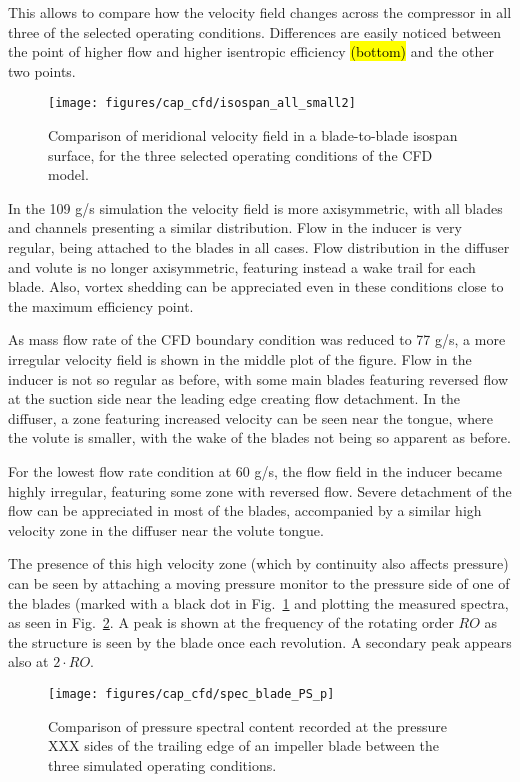 This allows to compare how the velocity field changes across the compressor in all three of the selected operating conditions. Differences are easily noticed between the point of higher flow and higher isentropic efficiency \hl{(bottom)} and the other two points. 

\begin{figure}[htb!]
\centering
\texttt{[image: figures/cap\_cfd/isospan\_all\_small2]}
\caption{Comparison of meridional velocity field in a blade-to-blade isospan surface, for the three selected operating conditions of the CFD model.}
\label{fig:cfd_isospan_all}
\end{figure}

In the 109 g/s simulation the velocity field is more axisymmetric, with all blades and channels presenting a similar distribution. Flow in the inducer is very regular, being attached to the blades in all cases. Flow distribution in the diffuser and volute is no longer axisymmetric, featuring instead a wake trail for each blade. Also, vortex shedding can be appreciated even in these conditions close to the maximum efficiency point.

As mass flow rate of the CFD boundary condition was reduced to 77 g/s, a more irregular velocity field is shown in the middle plot of the figure. Flow in the inducer is not so regular as before, with some main blades featuring reversed flow at the suction side near the leading edge creating flow detachment. In the diffuser, a zone featuring increased velocity can be seen near the tongue, where the volute is smaller, with the wake of the blades not being so apparent as before.

For the lowest flow rate condition at 60 g/s, the flow field in the inducer became highly irregular, featuring some zone with reversed flow. Severe detachment of the flow can be appreciated in most of the blades, accompanied by a similar high velocity zone in the diffuser near the volute tongue. 

The presence of this high velocity zone (which by continuity also affects pressure) can be seen by attaching a moving pressure monitor to the pressure side of one of the blades (marked with a black dot in Fig.~\ref{fig:cfd_isospan_all} and plotting the measured spectra, as seen in Fig.~\ref{fig:cfd_spec_blade_p}. A peak is shown at the frequency of the rotating order $RO$ as the structure is seen by the blade once each revolution. A secondary peak appears also at $2\cdot RO$. 

\begin{figure}[htb!]
\centering
\texttt{[image: figures/cap\_cfd/spec\_blade\_PS\_p]}\\[5mm]
\caption{Comparison of pressure spectral content recorded at the pressure XXX sides of the trailing edge of an impeller blade between the three simulated operating conditions.}
\label{fig:cfd_spec_blade_p}
\end{figure}

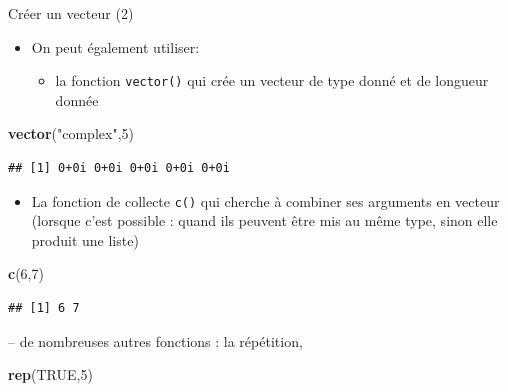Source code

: \documentclass[
  ignorenonframetext,
]{beamer}
\newenvironment{Shaded}{\begin{snugshade}}{\end{snugshade}}
\newcommand{\ConstantTok}[1]{\textcolor[rgb]{0.56,0.35,0.01}{#1}}
\newcommand{\DecValTok}[1]{\textcolor[rgb]{0.00,0.00,0.81}{#1}}
\newcommand{\FunctionTok}[1]{\textcolor[rgb]{0.13,0.29,0.53}{\textbf{#1}}}
\newcommand{\NormalTok}[1]{#1}
\newcommand{\StringTok}[1]{\textcolor[rgb]{0.31,0.60,0.02}{#1}}
\providecommand{\tightlist}{%
  \setlength{\itemsep}{0pt}\setlength{\parskip}{0pt}}
\begin{document}
\begin{frame}[fragile]{Créer un vecteur (2)}
\protect\hypertarget{cruxe9er-un-vecteur-2}{}
\begin{itemize}
\tightlist
\item
  On peut également utiliser:

  \begin{itemize}
  \tightlist
  \item
    la fonction \texttt{vector()} qui crée un vecteur de type donné et
    de longueur donnée
  \end{itemize}
\end{itemize}

\tiny

\begin{Shaded}
\begin{Highlighting}[]
\FunctionTok{vector}\NormalTok{(}\StringTok{"complex"}\NormalTok{,}\DecValTok{5}\NormalTok{)}
\end{Highlighting}
\end{Shaded}

\begin{verbatim}
## [1] 0+0i 0+0i 0+0i 0+0i 0+0i
\end{verbatim}

\normalsize

\begin{itemize}
\tightlist
\item
  La fonction de collecte \texttt{c()} qui cherche à combiner ses
  arguments en vecteur (lorsque c'est possible : quand ils peuvent être
  mis au même type, sinon elle produit une liste)
\end{itemize}

\tiny

\begin{Shaded}
\begin{Highlighting}[]
\FunctionTok{c}\NormalTok{(}\DecValTok{6}\NormalTok{,}\DecValTok{7}\NormalTok{)}
\end{Highlighting}
\end{Shaded}

\begin{verbatim}
## [1] 6 7
\end{verbatim}

\normalsize

-- de nombreuses autres fonctions : la répétition,

\tiny

\begin{Shaded}
\begin{Highlighting}[]
\FunctionTok{rep}\NormalTok{(}\ConstantTok{TRUE}\NormalTok{,}\DecValTok{5}\NormalTok{)}
\end{Highlighting}
\end{Shaded}


\end{frame}
\end{document}
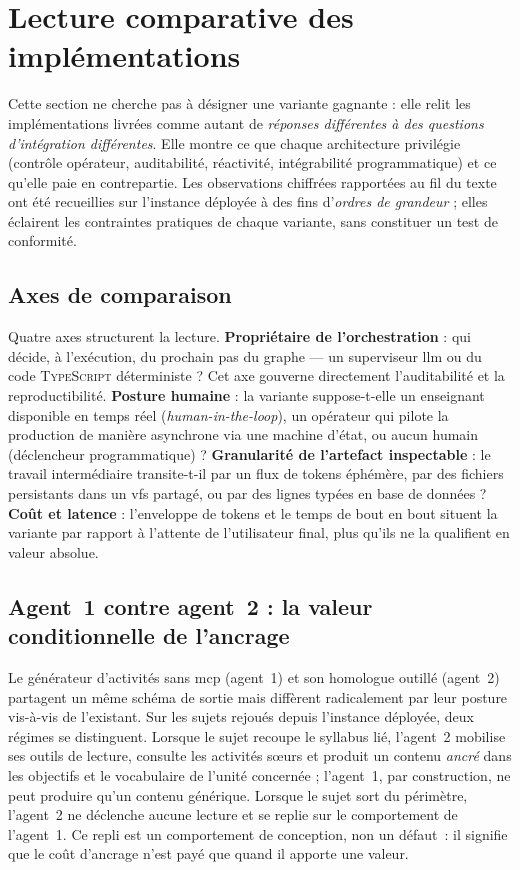 \section{Lecture comparative des implémentations}
\label{sec:comparatif}

Cette section ne cherche pas à désigner une variante gagnante : elle
relit les implémentations livrées comme autant de \emph{réponses
différentes à des questions d'intégration différentes}. Elle montre
ce que chaque architecture privilégie (contrôle opérateur,
auditabilité, réactivité, intégrabilité programmatique) et ce qu'elle
paie en contrepartie. Les observations chiffrées rapportées au fil du
texte ont été recueillies sur l'instance déployée à des fins
d'\emph{ordres de grandeur} ; elles éclairent les contraintes
pratiques de chaque variante, sans constituer un test de conformité.

\subsection{Axes de comparaison}
\label{sec:axes-compar}

Quatre axes structurent la lecture. \textbf{Propriétaire de
l'orchestration} : qui décide, à l'exécution, du prochain pas du
graphe — un superviseur \gls{llm} ou du code \textsc{TypeScript}
déterministe ? Cet axe gouverne directement l'auditabilité et la
reproductibilité. \textbf{Posture humaine} : la variante suppose-t-elle
un enseignant disponible en temps réel (\emph{human-in-the-loop}),
un opérateur qui pilote la production de manière asynchrone via une
machine d'état, ou aucun humain (déclencheur programmatique) ?
\textbf{Granularité de l'artefact inspectable} : le travail
intermédiaire transite-t-il par un flux de tokens éphémère, par des
fichiers persistants dans un \gls{vfs} partagé, ou par des lignes
typées en base de données ? \textbf{Coût et latence} : l'enveloppe
de tokens et le temps de bout en bout situent la variante par
rapport à l'attente de l'utilisateur final, plus qu'ils ne la
qualifient en valeur absolue.

\subsection{Agent~1 contre agent~2 : la valeur conditionnelle de l'ancrage}
\label{sec:a1-vs-a2}

Le générateur d'activités sans \gls{mcp} (agent~1) et son homologue
outillé (agent~2) partagent un même schéma de sortie mais diffèrent
radicalement par leur posture vis-à-vis de l'existant. Sur les sujets
rejoués depuis l'instance déployée, deux régimes se distinguent.
Lorsque le sujet recoupe le syllabus lié, l'agent~2 mobilise ses
outils de lecture, consulte les activités sœurs et produit un contenu
\emph{ancré} dans les objectifs et le vocabulaire de l'unité
concernée ; l'agent~1, par construction, ne peut produire qu'un
contenu générique. Lorsque le sujet sort du périmètre, l'agent~2
ne déclenche aucune lecture et se replie sur le comportement de
l'agent~1. Ce repli est un comportement de conception, non un
défaut~: il signifie que le coût d'ancrage n'est payé que quand il
apporte une valeur.


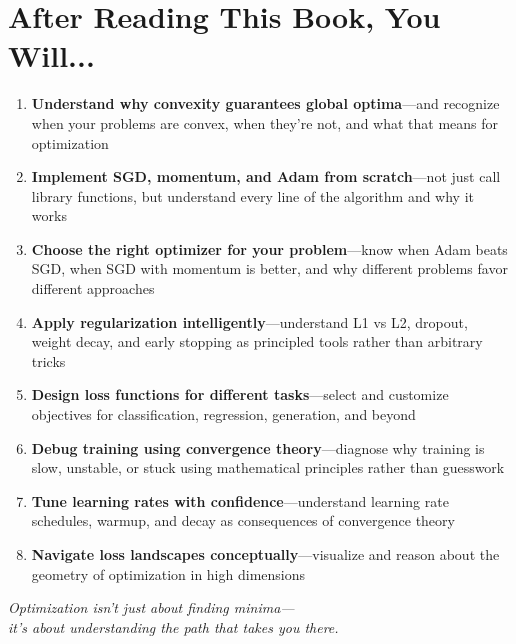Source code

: \documentclass[../main.tex]{subfiles}
\begin{document}
\chapter*{After Reading This Book, You Will...}
\thispagestyle{empty}

\begin{enumerate}[leftmargin=*, itemsep=1em]
    \item \textbf{Understand why convexity guarantees global optima}---and recognize when your problems are convex, when they're not, and what that means for optimization

    \item \textbf{Implement SGD, momentum, and Adam from scratch}---not just call library functions, but understand every line of the algorithm and why it works

    \item \textbf{Choose the right optimizer for your problem}---know when Adam beats SGD, when SGD with momentum is better, and why different problems favor different approaches

    \item \textbf{Apply regularization intelligently}---understand L1 vs L2, dropout, weight decay, and early stopping as principled tools rather than arbitrary tricks

    \item \textbf{Design loss functions for different tasks}---select and customize objectives for classification, regression, generation, and beyond

    \item \textbf{Debug training using convergence theory}---diagnose why training is slow, unstable, or stuck using mathematical principles rather than guesswork

    \item \textbf{Tune learning rates with confidence}---understand learning rate schedules, warmup, and decay as consequences of convergence theory

    \item \textbf{Navigate loss landscapes conceptually}---visualize and reason about the geometry of optimization in high dimensions
\end{enumerate}

\vfill

\begin{center}
\textit{Optimization isn't just about finding minima---\\it's about understanding the path that takes you there.}
\end{center}

\cleardoublepage
\end{document}
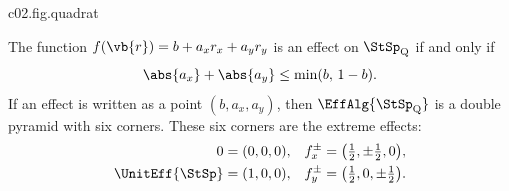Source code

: \begin{tpcfigure}{c02.fig.quadrat}
  \caption{The square bit. (a) The centre of the square lies on both diagonals; it is
    midway between $s_{00}$ and $s_{11}$ and also midway between $s_{10}$ and $s_{01}$, as
    in equation~\eqref{c02.eq.quadrat-mitte}. (b) The level lines of the extreme effect
    $f_x^{+}$ of Proposition~\ref{c02.prop.quadrat}: it has the value $1$ on the right
    edge and the value $0$ on the left edge.}
\end{tpcfigure}

\begin{proposition}\label{c02.prop.quadrat}
  The function $f(\vb{r}) = b + a_x r_x + a_y r_y$ is an effect on $\StSp_{\mathrm{Q}}$ if
  and only if
  \begin{equation}\label{c02.eq.quadrat-effekt}
    \abs{a_x} + \abs{a_y} \leq \min(b,\, 1-b) .
  \end{equation}
  If an effect is written as a point $(b, a_x, a_y)$, then
  $\EffAlg{\StSp_{\mathrm{Q}}}$ is a double pyramid with six corners. These six corners are
  the extreme effects:
  \begin{equation}\label{c02.eq.quadrat-extremal}
    \begin{aligned}
      0 &= (0,0,0), & f_x^{\pm} &= \bigl(\tfrac12, \pm\tfrac12, 0\bigr), \\
      \UnitEff{\StSp} &= (1,0,0), & f_y^{\pm} &= \bigl(\tfrac12, 0, \pm\tfrac12\bigr) .
    \end{aligned}
  \end{equation}
\end{proposition}
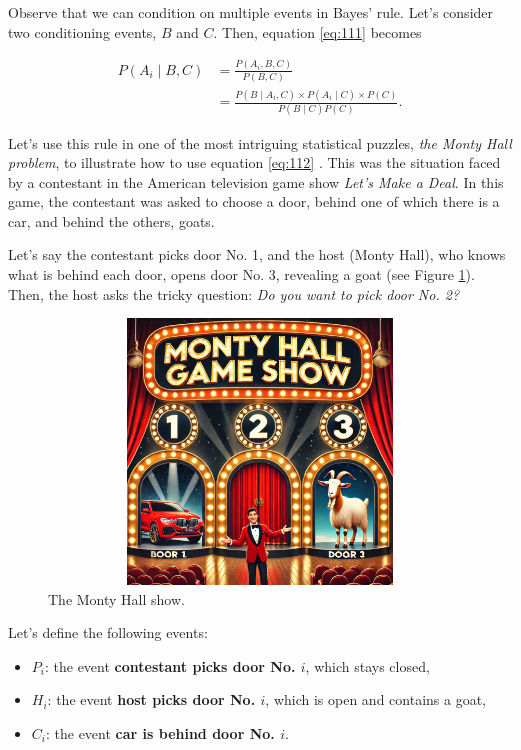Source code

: Observe that we can condition on multiple events in Bayes' rule. Let's consider two conditioning events, \( B \) and \( C \). Then, equation \ref{eq:111} becomes

\begin{align}
	P(A_i\mid B,C)&=\frac{P(A_i,B,C)}{P(B,C)}\nonumber\\
	&=\frac{P(B\mid A_i,C) \times P(A_i\mid C) \times P(C)}{P(B\mid C)P(C)}.
	\label{eq:112}
\end{align}

Let's use this rule in one of the most intriguing statistical puzzles, \textit{the Monty Hall problem}, to illustrate how to use equation \ref{eq:112} \cite{selvin1975problem,Dawid2016}. This was the situation faced by a contestant in the American television game show \textit{Let's Make a Deal}. In this game, the contestant was asked to choose a door, behind one of which there is a car, and behind the others, goats. 

Let's say the contestant picks door No. 1, and the host (Monty Hall), who knows what is behind each door, opens door No. 3, revealing a goat (see Figure \ref{fig11}). Then, the host asks the tricky question: \textit{Do you want to pick door No. 2?}


\begin{figure}
	\includegraphics[width=340pt, height=200pt]{Chapters/chapter1/figures/MHproblemNew.png}
	\caption[List of figure caption goes here]{The Monty Hall show.}\label{fig11}
\end{figure}

Let's define the following events: 

\begin{itemize}
	\item \( P_i \): the event \textbf{contestant picks door No. \( i \)}, which stays closed, 
	\item \( H_i \): the event \textbf{host picks door No. \( i \)}, which is open and contains a goat, 
	\item \( C_i \): the event \textbf{car is behind door No. \( i \)}.
\end{itemize}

Task item> Return only the lines between the one holding "la variante suppose-t-elle" and the one holding "machine d'état, ou", inclusive, exactly as they appear above.

Response area>
reproductibilité. \textbf{Posture humaine} : la variante suppose-t-elle
un enseignant disponible en temps réel (\emph{human-in-the-loop}),
un opérateur qui pilote la production de manière asynchrone via une
machine d'état, ou aucun humain (déclencheur programmatique) ?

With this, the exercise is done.